This blog originally appeared on LinkedIn on November 29, 2016. Click here to read the original post.
1.6 million. That’s how many teachers will be required to staff America’s schools in the next 10 years. And the worrisome reality for educators like me is that we don’t have an adequate supply of qualified people who are ready to fill these open spots. Technology is a terrific tool in the hands of a great teacher, but tech can’t yet solve our talent pipeline challenges. And without great teachers in our nation’s classrooms, the future for the next generation of students could be compromised.
But the good news is that there are many innovative programs around the country working to attract new people to teaching, especially in urban and rural school districts. Along with traditional teacher education and preparation programs, there are a growing number of alternative pathways for people who looking to change careers or become teachers right after college.
KIPP has a long partnership with the best known of these programs, Teach For America (TFA). My KIPP co-founder Dave Levin and I got our start in education through TFA back in 1992, and KIPP schools have been lucky to hire thousands of TFA alumni over the past 20 years, including 60% of KIPP’s school leaders. TFA has certainly been a big help in terms of bringing new teachers to KIPP.
But TFA and other alternative programs alone are not sufficient. The reality is that KIPP needs to engage directly to increase the number of qualified people available to teach in our schools. In 2011, we partnered with Uncommon Schools and Achievement First, two other high performing public charter schools in NYC, to form The Relay Graduate School of Education. This partnership combined the best of practice and theory based preparation for teaching in both charter and district schools. There are currently Relay programs in 13 locations around the country and they have plans to continue expanding in response to growing demand.
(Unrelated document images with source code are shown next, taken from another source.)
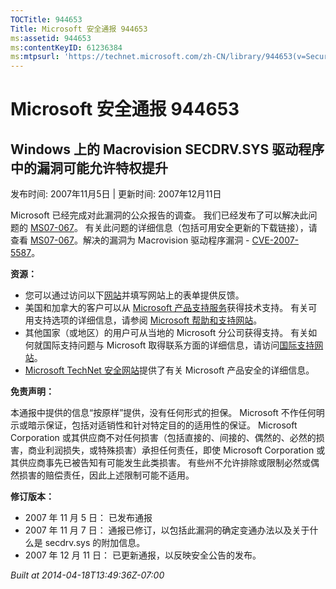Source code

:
 ```yaml
---
TOCTitle: 944653
Title: Microsoft 安全通报 944653
ms:assetid: 944653
ms:contentKeyID: 61236384
ms:mtpsurl: 'https://technet.microsoft.com/zh-CN/library/944653(v=Security.10)'
---
```



Microsoft 安全通报 944653
=========================

Windows 上的 Macrovision SECDRV.SYS 驱动程序中的漏洞可能允许特权提升
--------------------------------------------------------------------

发布时间: 2007年11月5日 | 更新时间: 2007年12月11日

Microsoft 已经完成对此漏洞的公众报告的调查。 我们已经发布了可以解决此问题的 [MS07-067](http://technet.microsoft.com/security/bulletin/ms07-067)。 有关此问题的详细信息（包括可用安全更新的下载链接），请查看 [MS07-067](http://technet.microsoft.com/security/bulletin/ms07-067)。解决的漏洞为 Macrovision 驱动程序漏洞 - [CVE-2007-5587](http://www.cve.mitre.org/cgi-bin/cvename.cgi?name=cve-2007-5587)。

**资源：**

-   您可以通过访问以下[网站](https://support.microsoft.com/common/survey.aspx?scid=sw;en;1257&amp;showpage=1&amp;ws=technet&amp;sd=tech)并填写网站上的表单提供反馈。
-   美国和加拿大的客户可以从 [Microsoft 产品支持服务](http://go.microsoft.com/fwlink/?linkid=21131)获得技术支持。 有关可用支持选项的详细信息，请参阅 [Microsoft 帮助和支持网站](http://support.microsoft.com/default.aspx?ln=zh-cn)。
-   其他国家（或地区）的用户可从当地的 Microsoft 分公司获得支持。 有关如何就国际支持问题与 Microsoft 取得联系方面的详细信息，请访问[国际支持网站](http://go.microsoft.com/fwlink/?linkid=21155)。
-   [Microsoft TechNet 安全网站](http://go.microsoft.com/fwlink/?linkid=21132)提供了有关 Microsoft 产品安全的详细信息。

**免责声明：**

本通报中提供的信息“按原样”提供，没有任何形式的担保。 Microsoft 不作任何明示或暗示保证，包括对适销性和针对特定目的的适用性的保证。 Microsoft Corporation 或其供应商不对任何损害（包括直接的、间接的、偶然的、必然的损害，商业利润损失，或特殊损害）承担任何责任，即使 Microsoft Corporation 或其供应商事先已被告知有可能发生此类损害。 有些州不允许排除或限制必然或偶然损害的赔偿责任，因此上述限制可能不适用。

**修订版本：**

-   2007 年 11 月 5 日： 已发布通报
-   2007 年 11 月 7 日： 通报已修订，以包括此漏洞的确定变通办法以及关于什么是 secdrv.sys 的附加信息。
-   2007 年 12 月 11 日： 已更新通报，以反映安全公告的发布。

*Built at 2014-04-18T13:49:36Z-07:00*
While some people are ready to jump into the classroom quickly and succeed, it takes most new teachers three to five years to master the many complex tasks involved with teaching. So Relay and KIPP in Houston created the Graduate Teaching Fellowship, which pairs teaching residents with a master teacher for an entire year, allowing many opportunities for observation and supervised practice before fellows are in charge of their own classroom during the second year. With this approach, we believe Relay graduates will not only enter the classroom ready to succeed, but also be more likely to stay with the teaching profession over the long term.
But don’t take it from me; our KIPP Houston Graduate Teaching Fellows are proving the power of the Relay Education approach. And what’s most exciting is that some of them, like Carlos Vega, are alumni of KIPP Houston schools.
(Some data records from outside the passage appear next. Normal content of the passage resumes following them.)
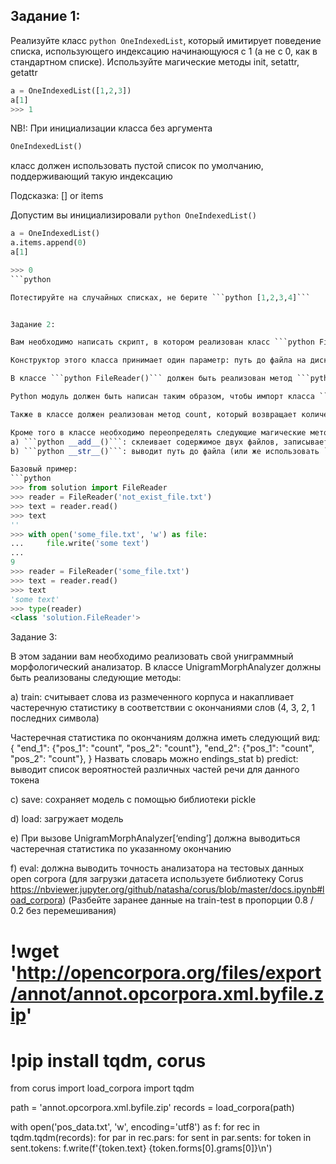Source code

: ## Задание 1:

Реализуйте класс ```python OneIndexedList```, который имитирует поведение списка, использующего индексацию начинающуюся с 1 (а не с 0, как в стандартном списке). Используйте магические методы init, setattr, getattr

```python
a = OneIndexedList([1,2,3])
a[1]
>>> 1
```

NB!: 
При инициализации класса без аргумента 
```python
OneIndexedList()
```
класс должен использовать пустой список по умолчанию, поддерживающий такую индексацию

Подсказка:
[] or items

Допустим вы инициализировали ```python OneIndexedList()```

```python
a = OneIndexedList()
a.items.append(0)
a[1]

>>> 0
```python

Потестируйте на случайных списках, не берите ```python [1,2,3,4]```


Задание 2:

Вам необходимо написать скрипт, в котором реализован класс ```python FileReader()```

Конструктор этого класса принимает один параметр: путь до файла на диске. 

В классе ```python FileReader()``` должен быть реализован метод ```python read()```, возвращающий строку - содержимое файла, путь к которому был указан при создании экземпляра класса, а так же метод write, который записывает некоторое содержимое в файл. 

Python модуль должен быть написан таким образом, чтобы импорт класса ```python FileReader()``` из него не вызвал ошибок. Например, при написании реализации метода read, вам нужно учитывать случай, когда при инициализации был передан путь к несуществующему файлу. Требуется обработать возникающее при этом исключение ==FileNotFoundError== и вернуть из метода read пустую строку.

Также в классе должен реализован метод count, который возвращает количество строк и слов в файле (для токенизации используйте NLTK), а также записывает информацию в соответствующие атрибуты ```python line_count``` и ```python word_count```.

Кроме того в классе необходимо переопределять следующие магические методы:
a) ```python __add__()```: склеивает содержимое двух файлов, записывает в текущую директорию, возвращает объект класса FileReader
b) ```python __str__()```: выводит путь до файла (или же использовать ```python __repr__()```)

Базовый пример:
```python
>>> from solution import FileReader
>>> reader = FileReader('not_exist_file.txt')
>>> text = reader.read()
>>> text
''
>>> with open('some_file.txt', 'w') as file:
...     file.write('some text')
...
9
>>> reader = FileReader('some_file.txt')
>>> text = reader.read()
>>> text
'some text'
>>> type(reader)
<class 'solution.FileReader'>
```


Задание 3:

В этом задании вам необходимо реализовать свой униграммный морфологический анализатор. В классе UnigramMorphAnalyzer должны быть реализованы следующие методы:

 a) train: считывает слова из размеченного корпуса и накапливает частеречную статистику в соответствии с  окончаниями слов (4, 3, 2, 1 последних символа)

Частеречная статистика по окончаниям должна иметь следующий вид:
{
     "end_1": 
          {"pos_1": "count", 
           "pos_2": "count"},
     "end_2": 
          {"pos_1": "count", 
           "pos_2": "count"},
 }
Назвать словарь можно endings_stat
 b) predict: выводит список вероятностей различных частей речи для данного токена 
 
 c) save: сохраняет модель с помощью библиотеки pickle

 d) load: загружает модель
 
 e) При вызове  UnigramMorphAnalyzer[‘ending’] должна выводиться частеречная статистика по указанному окончанию
 
 f) eval: должна выводить точность анализатора на тестовых данных open corpora (для загрузки датасета используете библиотеку Corus https://nbviewer.jupyter.org/github/natasha/corus/blob/master/docs.ipynb#load_corpora)
(Разбейте заранее данные на train-test в пропорции 0.8 / 0.2 без перемешивания)



# !wget 'http://opencorpora.org/files/export/annot/annot.opcorpora.xml.byfile.zip'
# !pip install tqdm, corus

from corus import load_corpora
import tqdm

path = 'annot.opcorpora.xml.byfile.zip'
records = load_corpora(path)

with open('pos_data.txt', 'w', encoding='utf8') as f:
    for rec in tqdm.tqdm(records):
        for par in rec.pars:
            for sent in par.sents:
                for token in sent.tokens:
                    f.write(f'{token.text} {token.forms[0].grams[0]}\n')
In 2002, Carlos was a fifth grader in Mr. Arturo Martinez’s class at KIPP Academy; today he’s a Graduate Teaching Fellow learning how to be a teacher from the man he now calls ‘Arturo.’ Carlos graduated from the University of Texas with a degree in engineering, but a passion for education led him to consider a switch to teaching. And where better to learn than at KIPP Academy, where Carlos could work side-by-side with a teacher whose support was such an important part of his journey to college?
As Carlos said, “Arturo has encouraged me along the way. He’s going to be there for me, just like he was 15 years ago. I’m thankful for the opportunity to come back and be able to give back to the community that has given so much to myself and my family.”
We teach our KIPPsters the value of giving back, and it’s simply awesome to see Carlos guide the next generation of KIPP students learn to, as we say, ‘Work Hard and Be Nice.’
People often want to know what makes KIPP schools special, and our answer is simple: Teachers like Arturo, Carlos, and hundreds of others like them who believe in the potential of every student and are willing give their best to help our KIPPsters succeed. That’s why we are dedicated to finding ways for more people to experience the joy and power of becoming a teacher, whether it’s through Relay, TFA, or other training programs.
And while the teacher shortage offers a challenge, we also see it as an opportunity to open classroom doors to a new wave of educators who are excited to make a difference in the lives of young people in KIPP schools in Houston and across the country.
So if you’ve ever thought about becoming a teacher, or you’re wondering how to help America move forward together, now is the perfect time to get started. Our kids – and our country- need you.